# [Task requirements]
Every line of the entries that holds the word "sdkman" is to be copied.
BEGIN Data
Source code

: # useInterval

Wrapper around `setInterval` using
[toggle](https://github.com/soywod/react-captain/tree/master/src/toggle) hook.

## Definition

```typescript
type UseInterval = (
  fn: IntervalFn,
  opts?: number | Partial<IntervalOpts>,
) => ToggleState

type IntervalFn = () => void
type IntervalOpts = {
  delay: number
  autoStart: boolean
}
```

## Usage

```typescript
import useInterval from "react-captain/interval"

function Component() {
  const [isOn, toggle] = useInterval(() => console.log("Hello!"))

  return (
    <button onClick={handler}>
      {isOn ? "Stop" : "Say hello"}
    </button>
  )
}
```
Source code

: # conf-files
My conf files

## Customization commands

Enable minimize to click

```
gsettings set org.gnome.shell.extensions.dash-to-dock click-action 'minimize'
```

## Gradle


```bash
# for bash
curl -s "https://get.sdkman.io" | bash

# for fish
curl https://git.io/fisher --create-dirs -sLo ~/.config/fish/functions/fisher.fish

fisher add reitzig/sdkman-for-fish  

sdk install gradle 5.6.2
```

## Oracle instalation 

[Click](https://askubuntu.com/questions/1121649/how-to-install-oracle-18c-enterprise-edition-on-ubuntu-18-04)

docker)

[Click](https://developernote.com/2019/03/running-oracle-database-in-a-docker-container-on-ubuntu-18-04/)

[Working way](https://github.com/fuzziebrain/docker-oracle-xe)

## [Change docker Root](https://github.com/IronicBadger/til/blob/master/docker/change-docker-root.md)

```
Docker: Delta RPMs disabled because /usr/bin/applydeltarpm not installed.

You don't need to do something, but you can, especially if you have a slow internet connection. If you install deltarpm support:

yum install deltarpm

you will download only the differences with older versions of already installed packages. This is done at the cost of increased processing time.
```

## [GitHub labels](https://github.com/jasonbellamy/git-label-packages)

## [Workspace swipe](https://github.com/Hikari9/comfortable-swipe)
END Data
# [Result]
curl -s "https://get.sdkman.io" | bash
fisher add reitzig/sdkman-for-fish  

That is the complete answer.